(THE DATA begins)

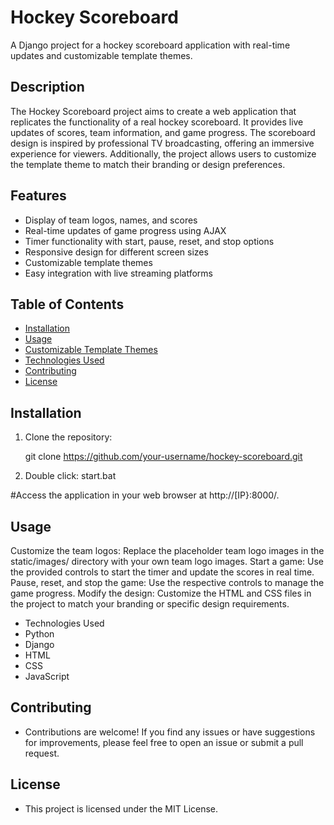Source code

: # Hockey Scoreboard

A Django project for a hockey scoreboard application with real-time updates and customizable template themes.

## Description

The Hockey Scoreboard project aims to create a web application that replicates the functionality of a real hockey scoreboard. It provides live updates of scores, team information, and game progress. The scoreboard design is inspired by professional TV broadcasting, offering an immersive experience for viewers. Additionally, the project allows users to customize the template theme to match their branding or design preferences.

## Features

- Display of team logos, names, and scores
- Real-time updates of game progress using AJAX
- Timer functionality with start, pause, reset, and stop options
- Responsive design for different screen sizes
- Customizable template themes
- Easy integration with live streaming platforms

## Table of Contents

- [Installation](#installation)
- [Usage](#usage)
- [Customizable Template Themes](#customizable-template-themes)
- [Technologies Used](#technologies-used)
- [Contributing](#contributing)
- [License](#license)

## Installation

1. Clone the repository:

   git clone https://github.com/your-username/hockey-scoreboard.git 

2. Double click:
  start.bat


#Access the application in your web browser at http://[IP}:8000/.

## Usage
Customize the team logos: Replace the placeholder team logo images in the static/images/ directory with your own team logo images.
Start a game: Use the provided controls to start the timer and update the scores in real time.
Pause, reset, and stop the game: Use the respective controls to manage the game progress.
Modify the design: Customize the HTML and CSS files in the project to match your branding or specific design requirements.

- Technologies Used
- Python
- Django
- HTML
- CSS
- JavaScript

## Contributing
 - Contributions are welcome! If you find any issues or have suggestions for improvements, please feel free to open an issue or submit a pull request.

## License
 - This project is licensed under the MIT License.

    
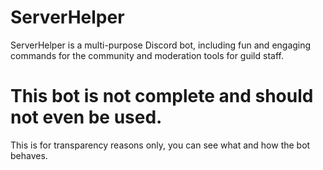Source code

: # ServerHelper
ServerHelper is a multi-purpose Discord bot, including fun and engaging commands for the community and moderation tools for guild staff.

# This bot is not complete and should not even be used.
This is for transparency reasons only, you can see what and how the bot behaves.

(THE DATA ends)

> _TASK DETAILS_: Look above for the line containing "## Description" and the line containing "- This project". Transcribe both, with the lines between them, exactly.

> _OUTPUT FOR THIS EXERCISE_:
## Description

The Hockey Scoreboard project aims to create a web application that replicates the functionality of a real hockey scoreboard. It provides live updates of scores, team information, and game progress. The scoreboard design is inspired by professional TV broadcasting, offering an immersive experience for viewers. Additionally, the project allows users to customize the template theme to match their branding or design preferences.

## Features

- Display of team logos, names, and scores
- Real-time updates of game progress using AJAX
- Timer functionality with start, pause, reset, and stop options
- Responsive design for different screen sizes
- Customizable template themes
- Easy integration with live streaming platforms

## Table of Contents

- [Installation](#installation)
- [Usage](#usage)
- [Customizable Template Themes](#customizable-template-themes)
- [Technologies Used](#technologies-used)
- [Contributing](#contributing)
- [License](#license)

## Installation

1. Clone the repository:

   git clone https://github.com/your-username/hockey-scoreboard.git 

2. Double click:
  start.bat


#Access the application in your web browser at http://[IP}:8000/.

## Usage
Customize the team logos: Replace the placeholder team logo images in the static/images/ directory with your own team logo images.
Start a game: Use the provided controls to start the timer and update the scores in real time.
Pause, reset, and stop the game: Use the respective controls to manage the game progress.
Modify the design: Customize the HTML and CSS files in the project to match your branding or specific design requirements.

- Technologies Used
- Python
- Django
- HTML
- CSS
- JavaScript

## Contributing
 - Contributions are welcome! If you find any issues or have suggestions for improvements, please feel free to open an issue or submit a pull request.

## License
 - This project is licensed under the MIT License.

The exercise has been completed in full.